There is open range and cattle stroll down the country road that winds its way cross country next to the railroad tracks.  Few of the old concrete bridges from the 1900’s are still used, a few have been removed and replaced by culverts.  For the most part it is where the wagons of the early 1800 have rolled followed by the new fangled horseless carriages.  Bouncing along this bumpy country road is like stepping back in time.   Here one can imagine the wagons rolling along, listen to the whistle of the train as it passes, buffalo on the ridge, the prairie is the same as it was over a century ago.

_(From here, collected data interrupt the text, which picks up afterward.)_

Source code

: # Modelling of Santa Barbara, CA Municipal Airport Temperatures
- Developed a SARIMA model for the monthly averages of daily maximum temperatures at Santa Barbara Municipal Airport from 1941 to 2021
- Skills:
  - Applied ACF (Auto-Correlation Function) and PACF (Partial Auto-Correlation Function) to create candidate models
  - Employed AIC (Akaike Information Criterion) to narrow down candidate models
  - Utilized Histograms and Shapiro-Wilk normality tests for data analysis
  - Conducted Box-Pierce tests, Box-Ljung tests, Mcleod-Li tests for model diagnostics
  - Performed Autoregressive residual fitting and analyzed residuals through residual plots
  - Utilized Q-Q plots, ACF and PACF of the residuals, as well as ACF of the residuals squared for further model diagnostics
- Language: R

This old portion of the Golden Belt Route begins where the town of Clifford once was and ends at Aroya an empty ghost town.  The dirt road passes through three town, two stage stations and lots of Indian folklore.  Here I can wander along, quietly, listening to the song birds of the plains, watch the eagles, falcons or hawks circle overhead.  The deer stand in the gully warily eyeing the interloper and on the ridge is the antelope sentential, watching.

In the spring of 1870, the Indians launched a series of coordinated attacks on the railroad workers and stage stations.  Numerous workers were killed and wounded fleeing back to the army post at Kit Carson seeking safety.  These attacks brought General Custer out to patrol the rail line and prevent further attacks by the Indians.  There were no mare attacks for the Indians had fled north and would meet up with Custer on another day.

So when I bounce along the dirt road I have all this to ponder and my mind goes back to the 1870’s when all this was happening.  I can look at the land and wonder is that where the Indians hid for their attack.  Where were the railroad workers?  What would it of been like working on the western frontier?  The mind is a fertile place to conjure up stories about what was happening 150 years ago.

I drive past where the stage stations had been, now it is barren vacant land sitting in silence.  The little creek flows under the bridge as I cross over headed for the next town.  One family still lives there calling it home, they are third generation ranchers in the area.  Birds sit on the fence line watching the approaching pick-up.  The railroad tracks are silent ribbons of steel awaiting the next train.  It is a quiet adventure as I bounce along the road, cattle ahead lounging on the roadway.  As I approach they get up and move out of the way.

The occasional rancher rolls down the road to check on his cattle, the letter carrier pauses by the country mailbox and a railroad pick up parks on the road making notes of the rails.  Otherwise it is a moment in time that passes back to centuries before.